_Data supplied_
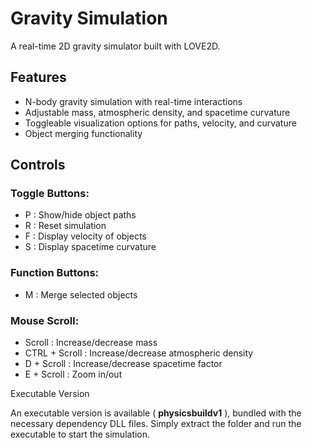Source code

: # Gravity Simulation
A real-time 2D gravity simulator built with LOVE2D.

## Features
- N-body gravity simulation with real-time interactions
- Adjustable mass, atmospheric density, and spacetime curvature
- Toggleable visualization options for paths, velocity, and curvature
- Object merging functionality

## Controls

### Toggle Buttons:
- P : Show/hide object paths
- R : Reset simulation
- F : Display velocity of objects
- S : Display spacetime curvature

### Function Buttons:
- M : Merge selected objects

### Mouse Scroll:
- Scroll : Increase/decrease mass
- CTRL + Scroll : Increase/decrease atmospheric density
- D + Scroll : Increase/decrease spacetime factor
- E + Scroll : Zoom in/out


Executable Version

An executable version is available ( **physicsbuildv1** ), bundled with the necessary dependency DLL files. Simply extract the folder and run the executable to start the simulation.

_Problem description_
Reproduce each line above exactly, but not a single picture.

_Response to the task_
Source code

: # Gravity Simulation
A real-time 2D gravity simulator built with LOVE2D.

## Features
- N-body gravity simulation with real-time interactions
- Adjustable mass, atmospheric density, and spacetime curvature
- Toggleable visualization options for paths, velocity, and curvature
- Object merging functionality

## Controls

### Toggle Buttons:
- P : Show/hide object paths
- R : Reset simulation
- F : Display velocity of objects
- S : Display spacetime curvature

### Function Buttons:
- M : Merge selected objects

### Mouse Scroll:
- Scroll : Increase/decrease mass
- CTRL + Scroll : Increase/decrease atmospheric density
- D + Scroll : Increase/decrease spacetime factor
- E + Scroll : Zoom in/out


Executable Version

An executable version is available ( **physicsbuildv1** ), bundled with the necessary dependency DLL files. Simply extract the folder and run the executable to start the simulation.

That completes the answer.